The surveyors also asserted the interactions between Resident 17 and her husband had the potential to adversely affect the quality of life of other residents in the dementia unit.  The surveyors did not address the right of Resident 17 to have visitors of her choice while at the Facility.  Under 42 C.F.R. 483.15(b), “the resident has the right to -- … (2) Interact with members of the community both inside and outside the facility.”  This includes family members.  The Facility’s administrator testified that he felt excluding the husband before the physical assault of a staffer would not have been legally sustainable.[75]  The Facility’s program manager indicated that staff positioned themselves to intervene immediately upon Resident 17’s becoming upset.[76]  The surveyors erred in not recognizing the right of Resident 17 to have the visitors of her choice.  The cited deficiency is not supported by the evidence.

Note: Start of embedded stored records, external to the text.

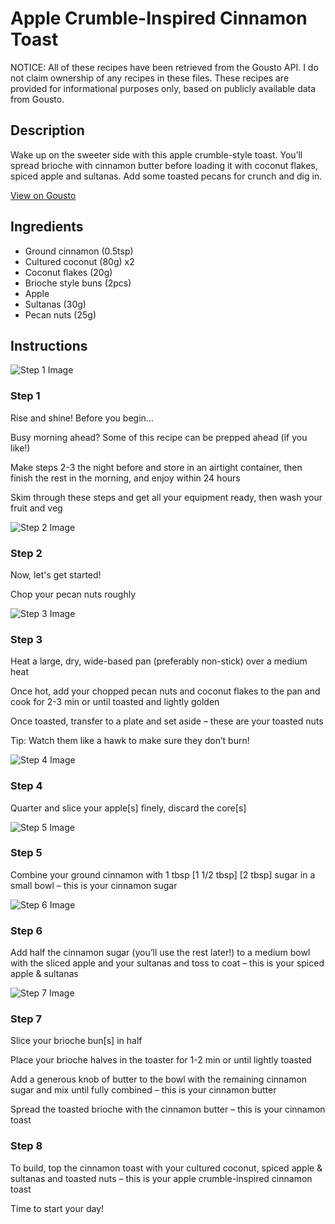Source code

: # Apple Crumble-Inspired Cinnamon Toast

NOTICE: All of these recipes have been retrieved from the Gousto API. I do not claim ownership of any recipes in these files. These recipes are provided for informational purposes only, based on publicly available data from Gousto.

## Description

Wake up on the sweeter side with this apple crumble-style toast. You’ll spread brioche with cinnamon butter before loading it with coconut flakes, spiced apple and sultanas. Add some toasted pecans for crunch and dig in.

[View on Gousto](https://www.gousto.co.uk/recipes/cookbook/apple-crumble-inspired-cinnamon-toast)

## Ingredients

- Ground cinnamon (0.5tsp)
- Cultured coconut (80g) x2
- Coconut flakes (20g)
- Brioche style buns (2pcs)
- Apple
- Sultanas (30g)
- Pecan nuts (25g)

## Instructions

![Step 1 Image](https://production-media.gousto.co.uk/cms/recipe-step-image/Breakfast-Step-1-1-1729073490160-x200.jpg)

### Step 1

Rise and shine! Before you begin…

Busy morning ahead? Some of this recipe can be prepped ahead (if you like!)

Make steps 2-3 the night before and store in an airtight container, then finish the rest in the morning, and enjoy within 24 hours

Skim through these steps and get all your equipment ready, then wash your fruit and veg

![Step 2 Image](https://production-media.gousto.co.uk/cms/recipe-step-image/step-2-1727102158756-x200.jpg)

### Step 2

Now, let's get started!

Chop your pecan nuts roughly

![Step 3 Image](https://production-media.gousto.co.uk/cms/recipe-step-image/step-3-1727102163179-x200.jpg)

### Step 3

Heat a large, dry, wide-based pan (preferably non-stick) over a medium heat

Once hot, add your chopped pecan nuts and coconut flakes to the pan and cook for 2-3 min or until toasted and lightly golden

Once toasted, transfer to a plate and set aside – these are your toasted nuts

Tip: Watch them like a hawk to make sure they don’t burn!

![Step 4 Image](https://production-media.gousto.co.uk/cms/recipe-step-image/step-4-1727102166191-x200.jpg)

### Step 4

Quarter and slice your apple[s] finely, discard the core[s]

![Step 5 Image](https://production-media.gousto.co.uk/cms/recipe-step-image/step-5-1727102169400-x200.jpg)

### Step 5

Combine your ground cinnamon with 1 tbsp <span class="text-purple">[1 1/2 tbsp]</span> <span class="text-danger">[2 tbsp] </span>sugar in a small bowl – this is your cinnamon sugar

![Step 6 Image](https://production-media.gousto.co.uk/cms/recipe-step-image/step-6-1727102172755-x200.jpg)

### Step 6

Add half the cinnamon sugar (you’ll use the rest later!) to a medium bowl with the sliced apple and your sultanas and toss to coat – this is your spiced apple & sultanas

![Step 7 Image](https://production-media.gousto.co.uk/cms/recipe-step-image/step-7-1727102177429-x200.jpg)

### Step 7

Slice your brioche bun[s] in half

Place your brioche halves in the toaster for 1-2 min or until lightly toasted

Add a generous knob of butter to the bowl with the remaining cinnamon sugar and mix until fully combined – this is your cinnamon butter

Spread the toasted brioche with the cinnamon butter – this is your cinnamon toast

### Step 8

To build, top the cinnamon toast with your cultured coconut, spiced apple & sultanas and toasted nuts – this is your apple crumble-inspired cinnamon toast

Time to start your day!

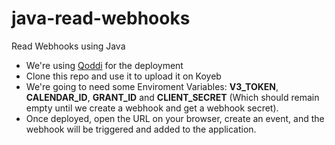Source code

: # java-read-webhooks
Read Webhooks using Java

* We're using [Qoddi]([https://www.koyeb.com/](https://qoddi.com/)) for the deployment
* Clone this repo and use it to upload it on Koyeb
* We're going to need some Enviroment Variables: **V3_TOKEN**, **CALENDAR_ID**, **GRANT_ID** and **CLIENT_SECRET** (Which should remain empty until we create a webhook and get a webhook secret).
* Once deployed, open the URL on your browser, create an event, and the webhook will be triggered and added to the application.
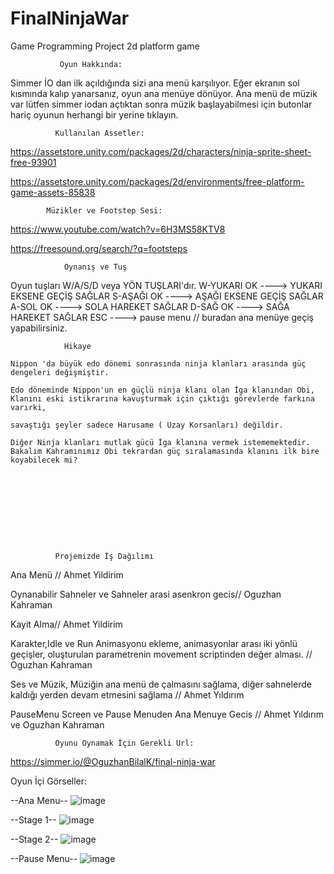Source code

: # FinalNinjaWar
Game Programming Project
2d platform game


               Oyun Hakkında:
               
Simmer İO dan ilk açıldığında sizi ana menü karşılıyor. Eğer ekranın sol kısmında kalıp yanarsanız, oyun ana menüye dönüyor. Ana menü de müzik var lütfen simmer iodan açtıktan sonra müzik başlayabilmesi için butonlar hariç oyunun herhangi bir yerine tıklayın.






              Kullanılan Assetler:

https://assetstore.unity.com/packages/2d/characters/ninja-sprite-sheet-free-93901


https://assetstore.unity.com/packages/2d/environments/free-platform-game-assets-85838







            Müzikler ve Footstep Sesi:
            
https://www.youtube.com/watch?v=6H3MS58KTV8

https://freesound.org/search/?q=footsteps








                Oynanış ve Tuş
Oyun tuşları W/A/S/D veya YÖN TUŞLARI'dır.
W-YUKARI OK ----> YUKARI EKSENE GEÇİŞ SAĞLAR
S-AŞAĞI OK ----> AŞAĞI EKSENE GEÇİŞ SAĞLAR
A-SOL OK ----> SOLA HAREKET SAĞLAR
D-SAĞ OK ----> SAĞA HAREKET SAĞLAR
ESC ----> pause menu // buradan ana menüye geçiş yapabilirsiniz.







                Hikaye
                
    Nippon 'da büyük edo dönemi sonrasında ninja klanları arasında güç dengeleri değişmiştir. 
    
    Edo döneminde Nippon'un en güçlü ninja klanı olan İga klanından Obi, Klanını eski istikrarına kavuşturmak için çıktığı görevlerde farkına varırki,
    
    savaştığı şeyler sadece Harusame ( Uzay Korsanları) değildir. 
    
    Diğer Ninja klanları mutlak gücü İga klanına vermek istememektedir. Bakalım Kahramınımız Obi tekrardan güç sıralamasında klanını ilk bire koyabilecek mi?


            
            
            
            
            
            
            
            
              Projemizde İş Dağılımı



Ana Menü // Ahmet Yildirim

Oynanabilir Sahneler ve Sahneler arasi asenkron gecis// Oguzhan Kahraman

Kayit Alma// Ahmet Yildirim

Karakter,Idle  ve Run Animasyonu ekleme, animasyonlar arası iki yönlü geçişler, oluşturulan parametrenin movement scriptinden değer alması.  // Oguzhan Kahraman 

Ses ve Müzik, Müziğin ana menü de çalmasını sağlama, diğer sahnelerde kaldığı yerden devam etmesini sağlama // Ahmet Yıldırım

PauseMenu Screen ve Pause Menuden Ana Menuye Gecis // Ahmet Yıldırım ve Oguzhan Kahraman







              Oyunu Oynamak İçin Gerekli Url:
https://simmer.io/@OguzhanBilalK/final-ninja-war
 
 
 
 
 
 
 
 
 
 Oyun İçi Görseller:
 
 --Ana Menu--
 ![image](https://user-images.githubusercontent.com/73184456/212918786-3b902e70-7176-4a1e-b03c-65c6fa2f6c2b.png)

--Stage 1--
![image](https://user-images.githubusercontent.com/73184456/212918897-e5f223dd-d953-4dcc-b822-44e1e2438fb1.png)

--Stage 2--
![image](https://user-images.githubusercontent.com/73184456/212919083-1e9ec88f-9891-4df2-83ca-428a500543ee.png)


--Pause Menu--
![image](https://user-images.githubusercontent.com/73184456/212919197-b6deeade-ab7b-45f5-b7b3-725ad45a51d8.png)



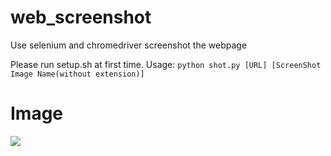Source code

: # web_screenshot
Use selenium and chromedriver screenshot the webpage

Please run setup.sh at first time.
Usage: `python shot.py [URL] [ScreenShot Image Name(without extension)]`

# Image
![](https://i.imgur.com/FvGsQZ2.png) 
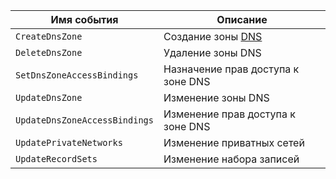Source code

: Имя события | Описание
--- | ---
`CreateDnsZone` | Создание зоны [DNS](../../../glossary/dns.md)
`DeleteDnsZone` | Удаление зоны DNS
`SetDnsZoneAccessBindings` | Назначение прав доступа к зоне DNS
`UpdateDnsZone` | Изменение зоны DNS
`UpdateDnsZoneAccessBindings` | Изменение прав доступа к зоне DNS
`UpdatePrivateNetworks` | Изменение приватных сетей
`UpdateRecordSets` | Изменение набора записей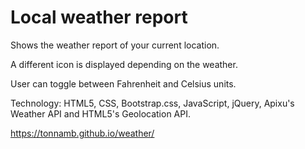 # Local weather report
Shows the weather report of your current location.

A different icon is displayed depending on the weather.

User can toggle between Fahrenheit and Celsius units.

Technology: HTML5, CSS, Bootstrap.css, JavaScript, jQuery, Apixu's Weather API and HTML5's Geolocation API.

https://tonnamb.github.io/weather/
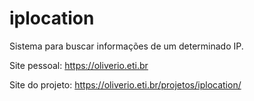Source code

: # iplocation
Sistema para buscar informações de um determinado IP.

Site pessoal: https://oliverio.eti.br

Site do projeto: https://oliverio.eti.br/projetos/iplocation/
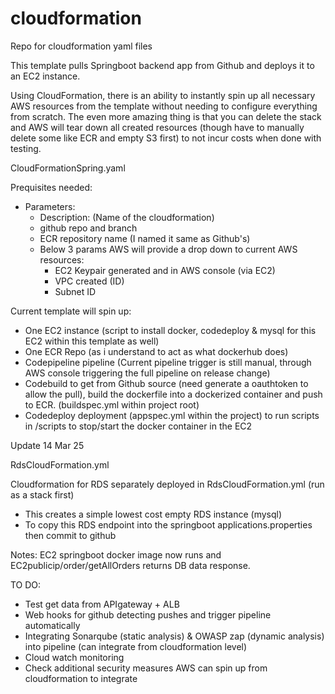# cloudformation
Repo for cloudformation yaml files

This template pulls Springboot backend app from Github and deploys it to an EC2 instance.

Using CloudFormation, there is an ability to instantly spin up all necessary AWS resources from the template without needing to configure everything from scratch. The even more amazing thing is that you can delete the stack and AWS will tear down all created resources (though have to manually delete some like ECR and empty S3 first) to not incur costs when done with testing.

CloudFormationSpring.yaml

Prequisites needed:
- Parameters:
  - Description: (Name of the cloudformation)
  - github repo and branch
  - ECR repository name (I named it same as Github's)
  - Below 3 params AWS will provide a drop down to current AWS resources:
    - EC2 Keypair generated and in AWS console (via EC2)
    - VPC created (ID)
    - Subnet ID

Current template will spin up:
 - One EC2 instance (script to install docker, codedeploy & mysql for this EC2 within this template as well)
 - One ECR Repo (as i understand to act as what dockerhub does)
 - Codepipeline pipeline (Current pipeline trigger is still manual, through AWS console triggering the full pipeline on release change)
 - Codebuild to get from Github source (need generate a oauthtoken to allow the pull), build the dockerfile into a dockerized container and push to ECR. (buildspec.yml within project root)
 - Codedeploy deployment (appspec.yml within the project) to run scripts in /scripts to stop/start the docker container in the EC2


Update 14 Mar 25

RdsCloudFormation.yml

Cloudformation for RDS separately deployed in RdsCloudFormation.yml (run as a stack first)
  - This creates a simple lowest cost empty RDS instance (mysql)
  - To copy this RDS endpoint into the springboot applications.properties then commit to github

Notes:
EC2 springboot docker image now runs and EC2publicip/order/getAllOrders returns DB data response. 

TO DO:
  - Test get data from APIgateway + ALB
  - Web hooks for github detecting pushes and trigger pipeline automatically
  - Integrating Sonarqube (static analysis) & OWASP zap (dynamic analysis) into pipeline (can integrate from cloudformation level)
  - Cloud watch monitoring
  - Check additional security measures AWS can spin up from cloudformation to integrate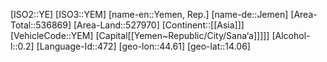 ﻿---
location: [14.06,44.61]
type: Country
tags:
- geo/Country

SpocWebEntityId: 27059
isDeleted: false
confidential: public

---
[ISO2::YE]
[ISO3::YEM]
[name-en::Yemen, Rep.]
[name-de::Jemen]
[Area-Total::536869]
[Area-Land::527970]
[Continent::[[Asia]]]
[VehicleCode::YEM]
[Capital[[Yemen~Republic/City/Sana‘a]]]]]
[Alcohol-l::0.2]
[Language-Id::472]
[geo-lon::44.61]
[geo-lat::14.06]

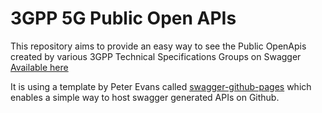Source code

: # 3GPP 5G Public Open APIs

This repository aims to provide an easy way to see the Public OpenApis created by various 3GPP Technical Specifications Groups on Swagger [Available here](https://jpfonseca.github.io/3GPP_5G_OpenAPIs/)

It is using a template by Peter Evans called [swagger-github-pages](https://github.com/peter-evans/swagger-github-pages) which enables a simple way to host swagger generated APIs on Github.
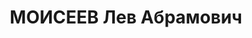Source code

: ---
title: МОИСЕЕВ Лев Абрамович
description: 'Род. в 1897, Западная обл., г. Велиж, еврей, обр.: среднее, член ВКП(б)
  с 1919, исключен в 1937г. в связи с арестом. Проживал: Минская обл., Борисов, ул.
  Интернациональная 12. Секретарь, Борисовский РК КП(б)Б

  Арестован 08.08.1937. Обв. по ст. 69, 70, 76 УК БССР - член троцкистской орг., вредительская
  работа. Приговор: ВК ВС СССР, 28.10.1937 – ВМН с конфискацией имущества. Расстрелян
  29.10.1937, г.Минск.

  Реабилитирован ВК ВС СССР 19.12.1956'
---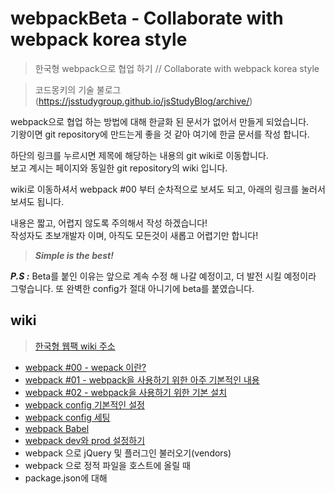 # webpackBeta - Collaborate with webpack korea style
>한국형 webpack으로 협업 하기 // Collaborate with webpack korea style

>코드몽키의 기술 불로그(https://jsstudygroup.github.io/jsStudyBlog/archive/)

webpack으로 협업 하는 방법에 대해 한글화 된 문서가 없어서 만들게 되었습니다. <br>
기왕이면 git repository에 만드는게 좋을 것 같아 여기에 한글 문서를 작성 합니다.

하단의 링크를 누르시면 제목에 해당하는 내용의 git wiki로 
이동합니다. <br>
보고 계시는 페이지와 동일한 git repository의 wiki 입니다.

wiki로 이동하셔서
webpack #00 부터 순차적으로 보셔도 되고, 아래의 링크를 눌러서 보셔도 
됩니다.

내용은 짧고, 어렵지 않도록 주의해서 작성 하겠습니다!<br>
작성자도 초보개발자 이며, 아직도 모든것이 새롭고 어렵기만 합니다!

>***Simple is the best!***

***P.S :*** Beta를 붙인 이유는 앞으로 계속 수정 해 나갈 예정이고,
더 발전 시킬 예정이라 그렇습니다. 또 완벽한 config가 절대 아니기에 beta를 붙였습니다.

## wiki

>[한국형 웹팩 wiki 주소](https://github.com/jsStudyGroup/webpackBeta/wiki)

* [webpack #00 - wepack 이란?](https://github.com/jsStudyGroup/webpackBeta/wiki/webpack-%2300)
* [webpack #01 - webpack을 사용하기 위한 아주 기본적인 내용](https://github.com/jsStudyGroup/webpackBeta/wiki/webpack-%2301)
* [webpack #02 - webpack을 사용하기 위한 기본 설치](https://github.com/jsStudyGroup/webpackBeta/wiki/webpack-%2302)
* [webpack config 기본적인 설정](https://github.com/jsStudyGroup/webpackBeta/wiki/webpack-%2303)
* [webpack config 세팅](https://github.com/jsStudyGroup/webpackBeta/wiki/webpack-%2304)
* [webpack Babel](https://github.com/jsStudyGroup/webpackBeta/wiki/webpack-%2305)
* [webpack dev와 prod 설정하기](https://github.com/jsStudyGroup/webpackBeta/wiki/webpack-%2306)
* webpack 으로 jQuery 및 플러그인 불러오기(vendors)
* webpack 으로 정적 파일을 호스트에 올릴 때 
* package.json에 대해

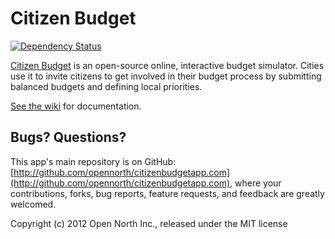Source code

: # Citizen Budget

[![Dependency Status](https://gemnasium.com/opennorth/citizenbudgetapp.com.png)](https://gemnasium.com/opennorth/citizenbudgetapp.com)

[Citizen Budget](http://www.citizenbudget.com/) is an open-source online, interactive budget simulator. Cities use it to invite citizens to get involved in their budget process by submitting balanced budgets and defining local priorities.

[See the wiki](https://github.com/opennorth/citizenbudgetapp.com/wiki) for documentation.

## Bugs? Questions?

This app's main repository is on GitHub: [http://github.com/opennorth/citizenbudgetapp.com](http://github.com/opennorth/citizenbudgetapp.com), where your contributions, forks, bug reports, feature requests, and feedback are greatly welcomed.

Copyright (c) 2012 Open North Inc., released under the MIT license
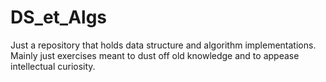 # DS_et_Algs
Just a repository that holds data structure and algorithm implementations. Mainly just exercises meant to dust off old knowledge and to appease intellectual curiosity.
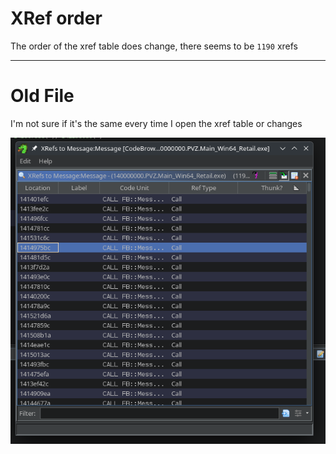 # XRef order

The order of the xref table does change, there seems to be `1190` xrefs


---
# Old File
I'm not sure if it's the same every time I open the xref table or changes

![image](/GhidraStuff/TheOldStuff/Images/XRefOrder/1.png)

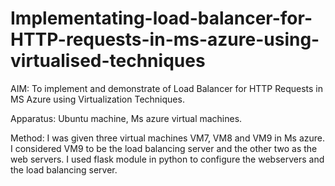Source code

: # Implementating-load-balancer-for-HTTP-requests-in-ms-azure-using-virtualised-techniques

AIM:
To implement and demonstrate of Load Balancer for HTTP Requests in MS Azure using Virtualization Techniques.

Apparatus:
Ubuntu machine, Ms azure virtual machines.

Method:
I was given three virtual machines VM7, VM8 and VM9 in Ms azure. I considered VM9 to be the load balancing server and the other two as the web servers. I used flask module in python to configure the webservers and the load balancing server.
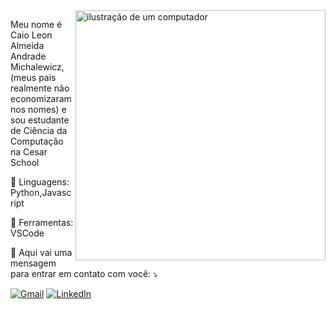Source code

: <img src="https://raw.githubusercontent.com/MicaelliMedeiros/micaellimedeiros/master/image/computer-illustration.png" alt="ilustração de um computador" min-width="400px" max-width="400px" width="400px" align="right">

<p align="left"> 
  Meu nome é Caio Leon Almeida Andrade Michalewicz, (meus pais realmente não economizaram nos nomes) e sou estudante de Ciência da Computação na Cesar School 
  <a href="link da pagina de portfolio" title="Meu portfolio aqui">
  </a>
 </p>

<p align="left">
  💼 Linguagens: Python,Javascript
</p>

<p align="left">
  💼 Ferramentas: VSCode
</p>

<p align="left">
  💌 Aqui vai uma mensagem para entrar em contato com você: ⤵️
</p>

<p align="left">
  <a href="mailto:claam@cesar.school" title="Gmail">
  <img src="https://img.shields.io/badge/-Gmail-FF0000?style=flat-square&labelColor=FF0000&logo=gmail&logoColor=white&link=LINK-DO-SEU-GMAIL" alt="Gmail"/></a>
  <a href="https://www.linkedin.com/in/caio-leon/" title="LinkedIn">
  <img src="https://img.shields.io/badge/-Linkedin-0e76a8?style=flat-square&logo=Linkedin&logoColor=white&link=LINK-DO-SEU-LINKEDIN" alt="LinkedIn"/></a>
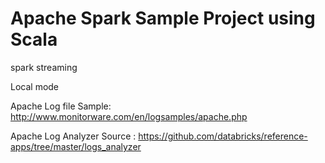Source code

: # Apache Spark Sample Project using Scala

spark streaming

Local mode

Apache Log file Sample: http://www.monitorware.com/en/logsamples/apache.php

Apache Log Analyzer Source : https://github.com/databricks/reference-apps/tree/master/logs_analyzer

The surveyor’s basis for the F250 tag respecting this resident appears to be that the Facility did not have a licensed social worker assigned full-time to Resident 17’s unit.  The factual record regarding Resident 17’s care shows that she was provided the services identified in her care plan and that a variety of social services were made available to both her and her husband.  The surveyors erred in finding that Resident 17 was not provided sufficient social services.  The cited deficiency in the F250 tag is not supported by the evidence.

Resident 20

Resident 20 is a 38-year-old man who suffers from amyotrophic lateral sclerosis (ALS or “Lou Gehrig’s Disease”) and obstructive sleep apnea.  Due to a related condition, Resident 20’s speech is nearly incomprehensible.[77]  A Bi-PAP (bi-level positive airway pressure) machine was provided by physician’s order to assist Resident 20 with his breathing.  For a number of reasons, Resident 20 does not always use the Bi-PAP machine.  When not using the Bi-PAP machine, Resident 20 is at risk of suffering harm from insufficient oxygen intake.

The Facility explained that Resident 20 is cognitively aware and experiencing difficulties in the recent limitations that his condition has imposed.  The Facility has made great efforts to assure that Resident 20 is making his own choices and that his dignity is respected.  Resident 20 communicates with a board, where words can be spelled out or yes or no questions answered immediately.

During the survey, Resident 20’s mother related an incident where he had his call light placed out of reach by a staff member.  She related that other residents used their call light to obtain staff assistance for Resident 20.  An unidentified resident confirmed the call light incident.  The surveyor asked Resident 20 if his call light was within reach 50% of the time and Resident 20 responded “no” using his communication board.  He responded “yes” to the question of whether staff purposely removed his call light.[78]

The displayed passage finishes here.